■ **Assignment**: Each line below is to be repeated exactly; any picture is to be left out.

___ The data

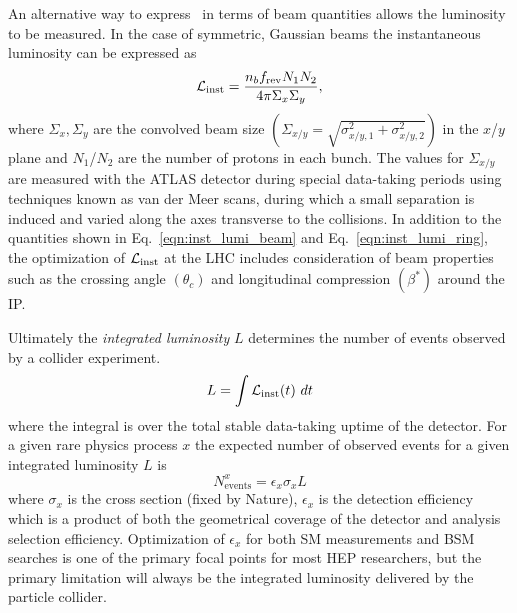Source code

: An alternative way to express \InstLumi\ in terms of beam quantities allows the luminosity to be measured\cite{Grafstrom:2015foa}. In the case of symmetric, Gaussian beams the instantaneous luminosity can be expressed as
\begin{equation}
\mathcal{L}_{\mathrm{inst}} = \frac{n_b f_{\mathrm{rev}} N_1 N_2}{4\pi \Sigma_x \Sigma_y},
\label{eqn:inst_lumi_beam}
\end{equation}
where $\Sigma_x, \Sigma_y$ are the convolved beam size $\left(\Sigma_{x/y} = \sqrt{\sigma_{x/y,1}^2 + \sigma_{x/y,2}^2}\right)$ in the $x$/$y$ plane and $N_1$/$N_2$ are the number of protons in each bunch.
The values for $\Sigma_{x/y}$ are measured with the ATLAS detector during special data-taking periods \cite{ATLAS-CONF-2019-021} using techniques known as van der Meer scans, during which a small separation is induced and varied along the axes transverse to the collisions. In addition to the quantities shown in Eq.~\ref{eqn:inst_lumi_beam} and Eq.~\ref{eqn:inst_lumi_ring}, the optimization of $\mathcal{L}_{\mathrm{inst}}$ at the LHC includes consideration of beam properties such as the crossing angle $(\theta_c)$ and longitudinal compression $(\beta^*)$ around the IP.

Ultimately the \textit{integrated luminosity} $L$ determines the number of events observed by a collider experiment.
\begin{equation}
L = \int \mathcal{L}_{\mathrm{inst}}(t)\ dt
\label{eqn:integrated_lumi}
\end{equation}
where the integral is over the total stable data-taking uptime of the detector.
For a given rare physics process $x$ the expected number of observed events for a given integrated luminosity $L$ is
\begin{equation}
N_{\mathrm{events}}^{x} = \epsilon_x \sigma_x L
\label{eqn:nobs_events}
\end{equation}
where $\sigma_x$ is the cross section (fixed by Nature), $\epsilon_x$ is the detection efficiency which is a product of both the geometrical coverage of the detector and analysis selection efficiency.
Optimization of $\epsilon_x$ for both SM measurements and BSM searches is one of the primary focal points for most HEP researchers, but the primary limitation will always be the integrated luminosity delivered by the particle collider.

______

■ **Result of the task**:
Source code

: An alternative way to express \InstLumi\ in terms of beam quantities allows the luminosity to be measured\cite{Grafstrom:2015foa}. In the case of symmetric, Gaussian beams the instantaneous luminosity can be expressed as
\begin{equation}
\mathcal{L}_{\mathrm{inst}} = \frac{n_b f_{\mathrm{rev}} N_1 N_2}{4\pi \Sigma_x \Sigma_y},
\label{eqn:inst_lumi_beam}
\end{equation}
where $\Sigma_x, \Sigma_y$ are the convolved beam size $\left(\Sigma_{x/y} = \sqrt{\sigma_{x/y,1}^2 + \sigma_{x/y,2}^2}\right)$ in the $x$/$y$ plane and $N_1$/$N_2$ are the number of protons in each bunch.
The values for $\Sigma_{x/y}$ are measured with the ATLAS detector during special data-taking periods \cite{ATLAS-CONF-2019-021} using techniques known as van der Meer scans, during which a small separation is induced and varied along the axes transverse to the collisions. In addition to the quantities shown in Eq.~\ref{eqn:inst_lumi_beam} and Eq.~\ref{eqn:inst_lumi_ring}, the optimization of $\mathcal{L}_{\mathrm{inst}}$ at the LHC includes consideration of beam properties such as the crossing angle $(\theta_c)$ and longitudinal compression $(\beta^*)$ around the IP.

Ultimately the \textit{integrated luminosity} $L$ determines the number of events observed by a collider experiment.
\begin{equation}
L = \int \mathcal{L}_{\mathrm{inst}}(t)\ dt
\label{eqn:integrated_lumi}
\end{equation}
where the integral is over the total stable data-taking uptime of the detector.
For a given rare physics process $x$ the expected number of observed events for a given integrated luminosity $L$ is
\begin{equation}
N_{\mathrm{events}}^{x} = \epsilon_x \sigma_x L
\label{eqn:nobs_events}
\end{equation}
where $\sigma_x$ is the cross section (fixed by Nature), $\epsilon_x$ is the detection efficiency which is a product of both the geometrical coverage of the detector and analysis selection efficiency.
Optimization of $\epsilon_x$ for both SM measurements and BSM searches is one of the primary focal points for most HEP researchers, but the primary limitation will always be the integrated luminosity delivered by the particle collider.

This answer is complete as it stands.